ATA, SCSI command sets and SAT

In the past there has been a clear distinction between storage devices that used the ATA and SCSI command sets. This distinction was often reflected in their device naming and hardware. Now various SCSI transports (e.g. SAS, FC and iSCSI) can interconnect to both SCSI disks (e.g. FC and SAS) and ATA disks (especially SATA). USB and IEEE 1394 storage devices use the SCSI command set externally but almost always contain ATA or SATA disks (or flash). The storage subsystems in some operating systems have started to remove the distinction between ATA and SCSI in their device naming policies.

99% of operations that an OS performs on a disk involve the SCSI INQUIRY, READ CAPACITY, READ and WRITE commands, or their ATA equivalents. Since the SCSI commands are slightly more general than their ATA equivalents, many OSes are generating SCSI commands (mainly READ and WRITE) and letting a lower level translate them to their ATA equivalents as the need arises. An important note here is that “lower level” may be in external equipment and hence outside the control of an OS.
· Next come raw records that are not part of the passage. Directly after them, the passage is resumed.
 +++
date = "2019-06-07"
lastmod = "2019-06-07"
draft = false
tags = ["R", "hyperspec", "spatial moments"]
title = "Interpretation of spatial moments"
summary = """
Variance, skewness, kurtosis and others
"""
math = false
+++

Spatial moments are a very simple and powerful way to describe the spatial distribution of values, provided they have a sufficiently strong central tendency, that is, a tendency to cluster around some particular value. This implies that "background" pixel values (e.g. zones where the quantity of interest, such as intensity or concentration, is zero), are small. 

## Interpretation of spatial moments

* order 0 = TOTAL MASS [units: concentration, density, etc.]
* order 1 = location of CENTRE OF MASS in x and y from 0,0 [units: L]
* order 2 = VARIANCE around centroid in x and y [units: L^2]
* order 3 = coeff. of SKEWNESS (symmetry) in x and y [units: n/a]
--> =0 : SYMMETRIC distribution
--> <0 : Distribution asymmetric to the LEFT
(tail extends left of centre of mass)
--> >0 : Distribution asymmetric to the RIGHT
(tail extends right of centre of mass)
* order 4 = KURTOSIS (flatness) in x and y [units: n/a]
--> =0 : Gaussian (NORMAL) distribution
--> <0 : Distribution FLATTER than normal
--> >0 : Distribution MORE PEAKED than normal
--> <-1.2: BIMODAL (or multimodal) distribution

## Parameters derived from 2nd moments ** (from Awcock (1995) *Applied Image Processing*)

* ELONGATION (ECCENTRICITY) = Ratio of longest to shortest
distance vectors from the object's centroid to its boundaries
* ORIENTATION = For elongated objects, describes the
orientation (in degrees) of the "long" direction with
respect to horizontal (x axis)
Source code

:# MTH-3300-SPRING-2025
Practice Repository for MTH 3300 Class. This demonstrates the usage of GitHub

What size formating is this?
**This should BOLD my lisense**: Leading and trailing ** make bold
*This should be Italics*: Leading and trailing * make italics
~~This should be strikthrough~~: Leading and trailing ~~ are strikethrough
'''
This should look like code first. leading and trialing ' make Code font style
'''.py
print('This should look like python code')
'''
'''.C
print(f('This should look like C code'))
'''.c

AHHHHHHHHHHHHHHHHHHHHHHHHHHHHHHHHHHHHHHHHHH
SCSI to ATA Translation (SAT) is a standard (ANSI INCITS 431-2007) that specifies how this translation is done. For the other 1% of operations that an OS performs on a disk, SAT provides two options. First is an optional ATA PASS-THROUGH SCSI command (there are two variants). The second is a translation from the closest SCSI command. Most current interest is in the “pass-through” option.

The relevance to smartmontools (and hence smartctl) is that its interactions with disks fall solidly into the “1%” category. So even if the OS can happily treat (and name) a disk as “SCSI”, smartmontools needs to detect the native command set and act accordingly. As more storage manufacturers (including external SATA drives) comply with SAT, smartmontools is able to automatically distinguish the native command set of the device. In some cases the -d sat option is needed on the command line.
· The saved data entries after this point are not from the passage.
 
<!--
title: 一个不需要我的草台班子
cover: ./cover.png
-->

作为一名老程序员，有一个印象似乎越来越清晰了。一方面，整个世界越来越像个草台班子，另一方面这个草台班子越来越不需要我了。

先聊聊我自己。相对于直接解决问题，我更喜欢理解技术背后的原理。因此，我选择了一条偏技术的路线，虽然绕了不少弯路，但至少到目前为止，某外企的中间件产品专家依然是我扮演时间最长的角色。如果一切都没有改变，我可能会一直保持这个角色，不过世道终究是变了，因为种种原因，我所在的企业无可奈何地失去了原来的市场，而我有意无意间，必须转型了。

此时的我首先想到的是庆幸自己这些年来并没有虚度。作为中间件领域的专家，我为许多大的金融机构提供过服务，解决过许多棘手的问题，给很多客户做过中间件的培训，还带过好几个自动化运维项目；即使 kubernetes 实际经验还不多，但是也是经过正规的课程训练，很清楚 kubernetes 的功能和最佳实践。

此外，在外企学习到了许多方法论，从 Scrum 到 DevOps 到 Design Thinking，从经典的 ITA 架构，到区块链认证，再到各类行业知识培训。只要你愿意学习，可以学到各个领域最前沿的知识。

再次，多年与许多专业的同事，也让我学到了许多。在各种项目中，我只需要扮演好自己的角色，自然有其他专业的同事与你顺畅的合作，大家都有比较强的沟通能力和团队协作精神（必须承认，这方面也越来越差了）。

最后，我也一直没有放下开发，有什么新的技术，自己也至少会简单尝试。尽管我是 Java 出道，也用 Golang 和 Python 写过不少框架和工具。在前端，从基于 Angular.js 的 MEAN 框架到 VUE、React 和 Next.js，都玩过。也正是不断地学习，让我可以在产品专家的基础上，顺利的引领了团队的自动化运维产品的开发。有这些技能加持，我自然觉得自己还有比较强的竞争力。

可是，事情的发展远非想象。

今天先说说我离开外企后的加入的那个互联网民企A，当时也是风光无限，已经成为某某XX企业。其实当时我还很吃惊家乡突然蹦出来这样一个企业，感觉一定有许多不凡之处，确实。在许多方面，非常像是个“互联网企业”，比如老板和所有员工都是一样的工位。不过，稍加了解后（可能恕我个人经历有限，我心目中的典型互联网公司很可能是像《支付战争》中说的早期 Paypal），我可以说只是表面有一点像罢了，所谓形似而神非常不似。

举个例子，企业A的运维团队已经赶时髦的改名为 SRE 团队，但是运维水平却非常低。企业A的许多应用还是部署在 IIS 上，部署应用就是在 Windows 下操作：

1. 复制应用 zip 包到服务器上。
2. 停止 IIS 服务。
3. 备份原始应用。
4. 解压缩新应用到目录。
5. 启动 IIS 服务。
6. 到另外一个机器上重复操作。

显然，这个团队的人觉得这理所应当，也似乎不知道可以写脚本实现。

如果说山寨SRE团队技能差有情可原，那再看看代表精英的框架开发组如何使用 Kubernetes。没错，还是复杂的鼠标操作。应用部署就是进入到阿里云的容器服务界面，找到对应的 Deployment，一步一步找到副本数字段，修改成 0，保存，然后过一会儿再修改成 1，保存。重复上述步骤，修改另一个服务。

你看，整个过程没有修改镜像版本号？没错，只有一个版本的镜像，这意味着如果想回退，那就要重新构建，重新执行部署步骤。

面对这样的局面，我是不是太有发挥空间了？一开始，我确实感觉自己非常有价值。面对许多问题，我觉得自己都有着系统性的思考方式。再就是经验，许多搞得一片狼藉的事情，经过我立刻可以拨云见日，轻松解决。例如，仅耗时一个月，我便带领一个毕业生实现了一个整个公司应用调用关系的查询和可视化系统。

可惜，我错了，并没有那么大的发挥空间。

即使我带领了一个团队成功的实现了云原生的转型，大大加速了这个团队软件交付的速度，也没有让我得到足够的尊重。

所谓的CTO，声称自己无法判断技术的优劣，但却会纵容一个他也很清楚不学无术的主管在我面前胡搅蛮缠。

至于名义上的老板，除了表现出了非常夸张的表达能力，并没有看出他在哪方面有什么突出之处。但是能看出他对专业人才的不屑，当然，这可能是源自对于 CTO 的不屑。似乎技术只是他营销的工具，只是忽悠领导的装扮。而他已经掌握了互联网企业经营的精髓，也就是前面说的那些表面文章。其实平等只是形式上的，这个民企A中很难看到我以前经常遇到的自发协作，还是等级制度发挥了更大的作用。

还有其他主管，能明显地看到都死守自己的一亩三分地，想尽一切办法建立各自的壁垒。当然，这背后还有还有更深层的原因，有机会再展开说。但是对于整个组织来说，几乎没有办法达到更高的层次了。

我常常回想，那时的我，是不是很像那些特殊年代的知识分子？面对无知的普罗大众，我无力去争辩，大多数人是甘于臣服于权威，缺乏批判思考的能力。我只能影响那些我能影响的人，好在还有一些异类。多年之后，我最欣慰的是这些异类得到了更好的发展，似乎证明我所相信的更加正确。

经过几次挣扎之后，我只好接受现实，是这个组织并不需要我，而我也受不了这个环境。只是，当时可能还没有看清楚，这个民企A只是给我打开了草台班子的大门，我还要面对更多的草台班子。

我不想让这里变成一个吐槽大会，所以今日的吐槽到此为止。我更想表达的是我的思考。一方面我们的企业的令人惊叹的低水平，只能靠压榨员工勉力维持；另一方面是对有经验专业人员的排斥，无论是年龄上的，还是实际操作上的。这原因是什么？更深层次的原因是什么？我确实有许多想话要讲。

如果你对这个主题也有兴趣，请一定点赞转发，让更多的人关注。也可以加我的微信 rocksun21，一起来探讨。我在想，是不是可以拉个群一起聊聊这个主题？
There are also virtual disks which typically have no useful information to convey to smartmontools, but could conceivably in the future. An example of a virtual disk is the OS’s view of a RAID 1 box. There are most likely two SATA disks inside a RAID 1 box. Addressing those SATA disks from a distant OS is a challenge for smartmontools. Another approach is running a tool like smartmontools inside the RAID 1 box (e.g. a Network Attached Storage (NAS) box) and fetching the logs via a browser.

EXAMPLES

smartctl -a /dev/sda
Print a large amount of SMART information for drive /dev/sda.

smartctl -s off /dev/sdd
Disable SMART monitoring and data log collection on drive /dev/sdd.
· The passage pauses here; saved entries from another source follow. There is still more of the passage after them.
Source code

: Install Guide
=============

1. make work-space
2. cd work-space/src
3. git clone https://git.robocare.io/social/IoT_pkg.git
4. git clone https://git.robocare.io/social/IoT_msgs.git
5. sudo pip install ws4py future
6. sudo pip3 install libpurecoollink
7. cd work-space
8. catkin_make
smartctl –smart=on –offlineauto=on –saveauto=on /dev/sda
Enable SMART on drive /dev/sda, enable automatic offline testing every four hours, and enable autosaving of SMART Attributes. This is a good start-up line for your system’s init files. You can issue this command on a running system.

smartctl -t long /dev/sdc
Begin an extended self-test of drive /dev/sdc. You can issue this command on a running system. The results can be seen in the self-test log visible with the -l selftest option after it has completed.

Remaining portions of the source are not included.